(The records)
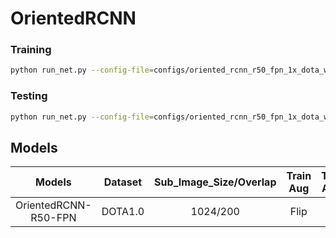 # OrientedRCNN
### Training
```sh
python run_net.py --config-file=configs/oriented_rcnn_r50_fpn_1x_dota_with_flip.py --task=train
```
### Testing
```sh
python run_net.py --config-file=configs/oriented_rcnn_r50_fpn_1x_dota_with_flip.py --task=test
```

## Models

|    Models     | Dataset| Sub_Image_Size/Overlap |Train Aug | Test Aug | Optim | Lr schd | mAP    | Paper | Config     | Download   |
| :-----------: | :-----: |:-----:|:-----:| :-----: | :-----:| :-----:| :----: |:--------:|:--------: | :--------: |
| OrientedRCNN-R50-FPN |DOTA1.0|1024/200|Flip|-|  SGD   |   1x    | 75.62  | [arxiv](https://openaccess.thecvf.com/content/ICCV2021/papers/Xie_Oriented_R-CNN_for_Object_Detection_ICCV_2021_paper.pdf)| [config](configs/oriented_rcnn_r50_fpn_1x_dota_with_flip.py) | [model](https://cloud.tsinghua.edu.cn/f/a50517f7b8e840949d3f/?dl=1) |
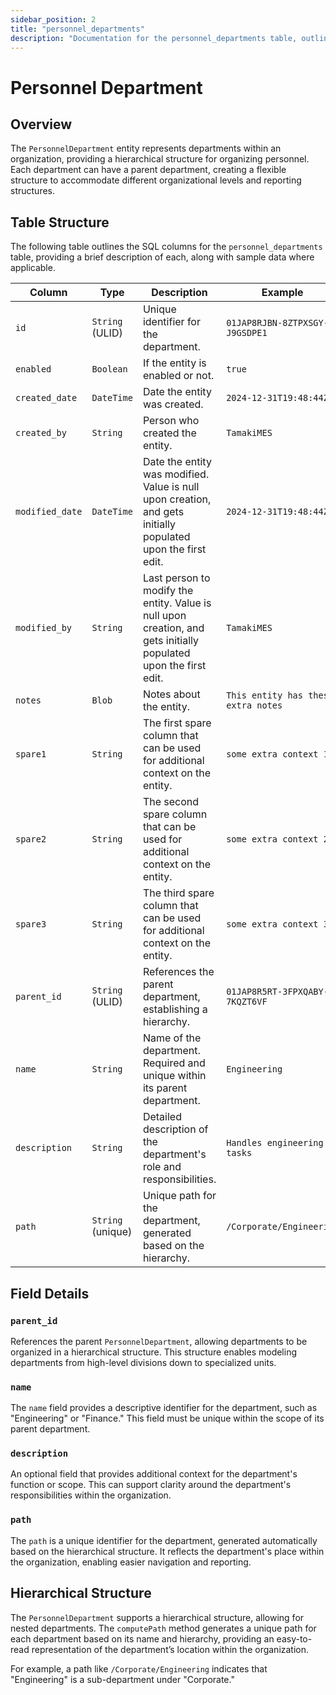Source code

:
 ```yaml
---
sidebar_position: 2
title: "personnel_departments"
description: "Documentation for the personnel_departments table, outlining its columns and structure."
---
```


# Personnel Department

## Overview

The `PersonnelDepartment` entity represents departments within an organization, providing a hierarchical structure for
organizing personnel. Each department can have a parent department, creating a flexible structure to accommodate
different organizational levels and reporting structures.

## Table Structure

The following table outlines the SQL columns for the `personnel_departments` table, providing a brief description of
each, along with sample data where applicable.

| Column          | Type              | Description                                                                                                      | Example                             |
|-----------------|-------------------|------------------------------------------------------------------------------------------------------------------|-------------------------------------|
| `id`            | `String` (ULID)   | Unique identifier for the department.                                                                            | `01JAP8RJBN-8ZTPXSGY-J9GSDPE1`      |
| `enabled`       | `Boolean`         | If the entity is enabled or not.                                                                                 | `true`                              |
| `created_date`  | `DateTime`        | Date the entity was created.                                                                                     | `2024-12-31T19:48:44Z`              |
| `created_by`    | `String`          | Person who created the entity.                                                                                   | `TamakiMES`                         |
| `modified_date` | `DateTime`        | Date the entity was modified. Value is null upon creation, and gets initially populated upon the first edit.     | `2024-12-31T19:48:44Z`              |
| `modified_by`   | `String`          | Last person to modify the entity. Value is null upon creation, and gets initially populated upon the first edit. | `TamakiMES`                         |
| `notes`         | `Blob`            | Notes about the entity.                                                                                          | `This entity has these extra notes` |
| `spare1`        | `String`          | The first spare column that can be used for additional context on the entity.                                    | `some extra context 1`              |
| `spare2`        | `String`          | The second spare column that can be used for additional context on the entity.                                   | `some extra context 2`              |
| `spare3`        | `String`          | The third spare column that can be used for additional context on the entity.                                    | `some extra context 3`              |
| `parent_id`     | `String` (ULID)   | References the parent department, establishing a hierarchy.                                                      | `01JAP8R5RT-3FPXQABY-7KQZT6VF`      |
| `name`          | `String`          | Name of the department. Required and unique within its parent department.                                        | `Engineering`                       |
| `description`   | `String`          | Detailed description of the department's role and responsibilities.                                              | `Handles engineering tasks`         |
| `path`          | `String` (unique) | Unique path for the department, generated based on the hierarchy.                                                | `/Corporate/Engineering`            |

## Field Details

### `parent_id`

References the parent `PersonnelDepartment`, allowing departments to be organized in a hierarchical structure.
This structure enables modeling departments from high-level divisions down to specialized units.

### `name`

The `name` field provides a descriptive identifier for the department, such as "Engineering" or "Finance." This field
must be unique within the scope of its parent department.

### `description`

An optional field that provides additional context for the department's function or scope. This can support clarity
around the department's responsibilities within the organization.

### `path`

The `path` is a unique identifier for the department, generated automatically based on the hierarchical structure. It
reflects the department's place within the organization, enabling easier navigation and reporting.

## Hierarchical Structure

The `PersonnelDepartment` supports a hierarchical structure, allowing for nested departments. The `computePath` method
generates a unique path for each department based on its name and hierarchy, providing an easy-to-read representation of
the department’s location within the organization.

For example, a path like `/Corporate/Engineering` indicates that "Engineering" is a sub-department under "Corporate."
(End The records)
> [What this task involves]: Copy every line above word for word and exclude the pictures.

> [Written answer]:
 # OrientedRCNN
### Training
```sh
python run_net.py --config-file=configs/oriented_rcnn_r50_fpn_1x_dota_with_flip.py --task=train
```
### Testing
```sh
python run_net.py --config-file=configs/oriented_rcnn_r50_fpn_1x_dota_with_flip.py --task=test
```

## Models

|    Models     | Dataset| Sub_Image_Size/Overlap |Train Aug | Test Aug | Optim | Lr schd | mAP    | Paper | Config     | Download   |
| :-----------: | :-----: |:-----:|:-----:| :-----: | :-----:| :-----:| :----: |:--------:|:--------: | :--------: |
| OrientedRCNN-R50-FPN |DOTA1.0|1024/200|Flip|-|  SGD   |   1x    | 75.62  | [arxiv](https://openaccess.thecvf.com/content/ICCV2021/papers/Xie_Oriented_R-CNN_for_Object_Detection_ICCV_2021_paper.pdf)| [config](configs/oriented_rcnn_r50_fpn_1x_dota_with_flip.py) | [model](https://cloud.tsinghua.edu.cn/f/a50517f7b8e840949d3f/?dl=1) |
Source code

:
 ```yaml
---
sidebar_position: 2
title: "personnel_departments"
description: "Documentation for the personnel_departments table, outlining its columns and structure."
---
```


# Personnel Department

## Overview

The `PersonnelDepartment` entity represents departments within an organization, providing a hierarchical structure for
organizing personnel. Each department can have a parent department, creating a flexible structure to accommodate
different organizational levels and reporting structures.

## Table Structure

The following table outlines the SQL columns for the `personnel_departments` table, providing a brief description of
each, along with sample data where applicable.

| Column          | Type              | Description                                                                                                      | Example                             |
|-----------------|-------------------|------------------------------------------------------------------------------------------------------------------|-------------------------------------|
| `id`            | `String` (ULID)   | Unique identifier for the department.                                                                            | `01JAP8RJBN-8ZTPXSGY-J9GSDPE1`      |
| `enabled`       | `Boolean`         | If the entity is enabled or not.                                                                                 | `true`                              |
| `created_date`  | `DateTime`        | Date the entity was created.                                                                                     | `2024-12-31T19:48:44Z`              |
| `created_by`    | `String`          | Person who created the entity.                                                                                   | `TamakiMES`                         |
| `modified_date` | `DateTime`        | Date the entity was modified. Value is null upon creation, and gets initially populated upon the first edit.     | `2024-12-31T19:48:44Z`              |
| `modified_by`   | `String`          | Last person to modify the entity. Value is null upon creation, and gets initially populated upon the first edit. | `TamakiMES`                         |
| `notes`         | `Blob`            | Notes about the entity.                                                                                          | `This entity has these extra notes` |
| `spare1`        | `String`          | The first spare column that can be used for additional context on the entity.                                    | `some extra context 1`              |
| `spare2`        | `String`          | The second spare column that can be used for additional context on the entity.                                   | `some extra context 2`              |
| `spare3`        | `String`          | The third spare column that can be used for additional context on the entity.                                    | `some extra context 3`              |
| `parent_id`     | `String` (ULID)   | References the parent department, establishing a hierarchy.                                                      | `01JAP8R5RT-3FPXQABY-7KQZT6VF`      |
| `name`          | `String`          | Name of the department. Required and unique within its parent department.                                        | `Engineering`                       |
| `description`   | `String`          | Detailed description of the department's role and responsibilities.                                              | `Handles engineering tasks`         |
| `path`          | `String` (unique) | Unique path for the department, generated based on the hierarchy.                                                | `/Corporate/Engineering`            |

## Field Details

### `parent_id`

References the parent `PersonnelDepartment`, allowing departments to be organized in a hierarchical structure.
This structure enables modeling departments from high-level divisions down to specialized units.

### `name`

The `name` field provides a descriptive identifier for the department, such as "Engineering" or "Finance." This field
must be unique within the scope of its parent department.

### `description`

An optional field that provides additional context for the department's function or scope. This can support clarity
around the department's responsibilities within the organization.

### `path`

The `path` is a unique identifier for the department, generated automatically based on the hierarchical structure. It
reflects the department's place within the organization, enabling easier navigation and reporting.

## Hierarchical Structure

The `PersonnelDepartment` supports a hierarchical structure, allowing for nested departments. The `computePath` method
generates a unique path for each department based on its name and hierarchy, providing an easy-to-read representation of
the department’s location within the organization.

For example, a path like `/Corporate/Engineering` indicates that "Engineering" is a sub-department under "Corporate."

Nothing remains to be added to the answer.